Entries taken from a collection
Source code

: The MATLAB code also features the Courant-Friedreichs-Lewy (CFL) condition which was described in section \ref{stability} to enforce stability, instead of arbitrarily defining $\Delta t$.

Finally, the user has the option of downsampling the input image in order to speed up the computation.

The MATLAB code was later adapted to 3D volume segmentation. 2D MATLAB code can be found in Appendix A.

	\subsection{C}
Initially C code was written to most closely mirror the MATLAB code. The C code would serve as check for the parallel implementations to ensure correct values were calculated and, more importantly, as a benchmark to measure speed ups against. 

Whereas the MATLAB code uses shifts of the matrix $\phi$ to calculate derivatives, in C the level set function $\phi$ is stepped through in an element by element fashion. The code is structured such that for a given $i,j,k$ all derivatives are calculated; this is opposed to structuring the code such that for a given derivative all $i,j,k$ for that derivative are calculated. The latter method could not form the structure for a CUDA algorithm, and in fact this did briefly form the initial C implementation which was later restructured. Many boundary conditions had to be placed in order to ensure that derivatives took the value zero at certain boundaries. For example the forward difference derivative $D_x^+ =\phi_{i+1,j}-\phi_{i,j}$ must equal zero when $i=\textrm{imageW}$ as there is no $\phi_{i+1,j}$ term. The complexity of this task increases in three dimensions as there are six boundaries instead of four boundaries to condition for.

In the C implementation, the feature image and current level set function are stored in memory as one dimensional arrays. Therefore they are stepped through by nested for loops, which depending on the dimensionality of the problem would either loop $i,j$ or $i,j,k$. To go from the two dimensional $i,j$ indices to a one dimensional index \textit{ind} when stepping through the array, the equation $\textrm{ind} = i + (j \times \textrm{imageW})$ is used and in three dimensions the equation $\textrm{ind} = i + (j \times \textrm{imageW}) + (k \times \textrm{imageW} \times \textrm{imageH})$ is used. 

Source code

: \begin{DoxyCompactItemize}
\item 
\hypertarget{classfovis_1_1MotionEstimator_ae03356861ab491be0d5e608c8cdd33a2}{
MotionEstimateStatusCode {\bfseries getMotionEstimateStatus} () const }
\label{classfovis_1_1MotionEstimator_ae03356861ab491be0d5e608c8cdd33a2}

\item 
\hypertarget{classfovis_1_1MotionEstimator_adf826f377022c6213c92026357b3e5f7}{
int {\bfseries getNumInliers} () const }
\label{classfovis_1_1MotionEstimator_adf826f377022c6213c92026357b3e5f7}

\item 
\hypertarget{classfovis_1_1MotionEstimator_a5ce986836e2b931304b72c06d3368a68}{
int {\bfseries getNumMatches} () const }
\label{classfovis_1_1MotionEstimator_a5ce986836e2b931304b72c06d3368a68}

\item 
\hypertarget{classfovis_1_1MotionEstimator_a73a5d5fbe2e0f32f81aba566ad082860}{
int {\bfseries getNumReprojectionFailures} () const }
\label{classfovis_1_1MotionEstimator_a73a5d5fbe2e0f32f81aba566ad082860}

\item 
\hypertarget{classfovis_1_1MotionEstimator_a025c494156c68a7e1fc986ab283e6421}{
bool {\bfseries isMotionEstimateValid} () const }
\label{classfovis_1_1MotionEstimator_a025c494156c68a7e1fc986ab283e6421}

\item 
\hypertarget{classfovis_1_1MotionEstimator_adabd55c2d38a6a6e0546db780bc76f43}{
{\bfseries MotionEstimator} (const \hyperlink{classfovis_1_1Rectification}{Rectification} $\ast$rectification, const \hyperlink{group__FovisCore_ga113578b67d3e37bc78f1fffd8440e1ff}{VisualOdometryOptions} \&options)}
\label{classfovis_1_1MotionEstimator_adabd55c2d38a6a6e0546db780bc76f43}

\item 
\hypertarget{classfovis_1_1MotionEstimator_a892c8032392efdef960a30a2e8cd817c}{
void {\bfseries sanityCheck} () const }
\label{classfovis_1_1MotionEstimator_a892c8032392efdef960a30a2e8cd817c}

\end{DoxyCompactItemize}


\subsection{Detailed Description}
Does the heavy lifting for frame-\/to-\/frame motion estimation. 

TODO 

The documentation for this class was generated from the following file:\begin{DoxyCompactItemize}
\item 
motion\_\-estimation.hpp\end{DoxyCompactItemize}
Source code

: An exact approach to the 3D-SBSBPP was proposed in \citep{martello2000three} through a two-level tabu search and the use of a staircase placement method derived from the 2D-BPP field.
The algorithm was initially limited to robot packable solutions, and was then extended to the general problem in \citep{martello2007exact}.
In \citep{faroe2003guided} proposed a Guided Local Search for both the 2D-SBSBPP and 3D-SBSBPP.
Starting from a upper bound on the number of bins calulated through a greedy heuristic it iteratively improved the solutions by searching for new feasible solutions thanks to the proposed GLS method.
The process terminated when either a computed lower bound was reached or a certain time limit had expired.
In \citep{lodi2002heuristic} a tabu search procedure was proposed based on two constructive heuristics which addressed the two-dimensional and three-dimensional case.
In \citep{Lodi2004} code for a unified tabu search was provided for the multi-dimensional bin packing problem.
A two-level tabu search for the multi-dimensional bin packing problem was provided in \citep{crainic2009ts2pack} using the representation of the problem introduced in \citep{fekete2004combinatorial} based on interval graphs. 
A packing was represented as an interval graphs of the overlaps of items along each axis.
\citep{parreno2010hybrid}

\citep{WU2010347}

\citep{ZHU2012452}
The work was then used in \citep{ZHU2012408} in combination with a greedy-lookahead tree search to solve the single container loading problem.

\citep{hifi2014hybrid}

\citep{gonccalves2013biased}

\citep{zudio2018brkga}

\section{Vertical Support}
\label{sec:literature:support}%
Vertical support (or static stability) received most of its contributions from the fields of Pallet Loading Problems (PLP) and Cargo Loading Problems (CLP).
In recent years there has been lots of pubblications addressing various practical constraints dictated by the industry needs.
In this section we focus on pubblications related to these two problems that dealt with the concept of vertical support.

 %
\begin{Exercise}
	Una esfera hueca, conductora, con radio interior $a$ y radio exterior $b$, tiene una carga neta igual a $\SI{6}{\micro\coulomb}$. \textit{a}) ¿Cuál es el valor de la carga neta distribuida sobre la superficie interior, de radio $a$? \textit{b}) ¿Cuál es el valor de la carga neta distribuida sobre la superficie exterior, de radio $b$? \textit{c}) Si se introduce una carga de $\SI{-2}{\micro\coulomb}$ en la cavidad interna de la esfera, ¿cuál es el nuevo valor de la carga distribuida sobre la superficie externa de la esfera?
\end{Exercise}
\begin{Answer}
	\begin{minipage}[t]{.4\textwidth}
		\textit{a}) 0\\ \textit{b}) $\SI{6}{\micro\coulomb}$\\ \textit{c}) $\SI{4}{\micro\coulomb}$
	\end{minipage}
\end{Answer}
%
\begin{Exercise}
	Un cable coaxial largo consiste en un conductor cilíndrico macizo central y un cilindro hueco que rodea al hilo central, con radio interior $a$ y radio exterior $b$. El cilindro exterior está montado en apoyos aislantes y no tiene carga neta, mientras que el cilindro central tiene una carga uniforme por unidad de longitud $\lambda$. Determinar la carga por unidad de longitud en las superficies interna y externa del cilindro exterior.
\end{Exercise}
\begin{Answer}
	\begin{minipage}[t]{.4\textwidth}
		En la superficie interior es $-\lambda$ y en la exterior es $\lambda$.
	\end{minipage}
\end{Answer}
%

• [PROBLEM DETAILS]
Filter the entries by the string "radio" and copy each matching line.

• [TASK OUTPUT]
	Una esfera hueca, conductora, con radio interior $a$ y radio exterior $b$, tiene una carga neta igual a $\SI{6}{\micro\coulomb}$. \textit{a}) ¿Cuál es el valor de la carga neta distribuida sobre la superficie interior, de radio $a$? \textit{b}) ¿Cuál es el valor de la carga neta distribuida sobre la superficie exterior, de radio $b$? \textit{c}) Si se introduce una carga de $\SI{-2}{\micro\coulomb}$ en la cavidad interna de la esfera, ¿cuál es el nuevo valor de la carga distribuida sobre la superficie externa de la esfera?
	Un cable coaxial largo consiste en un conductor cilíndrico macizo central y un cilindro hueco que rodea al hilo central, con radio interior $a$ y radio exterior $b$. El cilindro exterior está montado en apoyos aislantes y no tiene carga neta, mientras que el cilindro central tiene una carga uniforme por unidad de longitud $\lambda$. Determinar la carga por unidad de longitud en las superficies interna y externa del cilindro exterior.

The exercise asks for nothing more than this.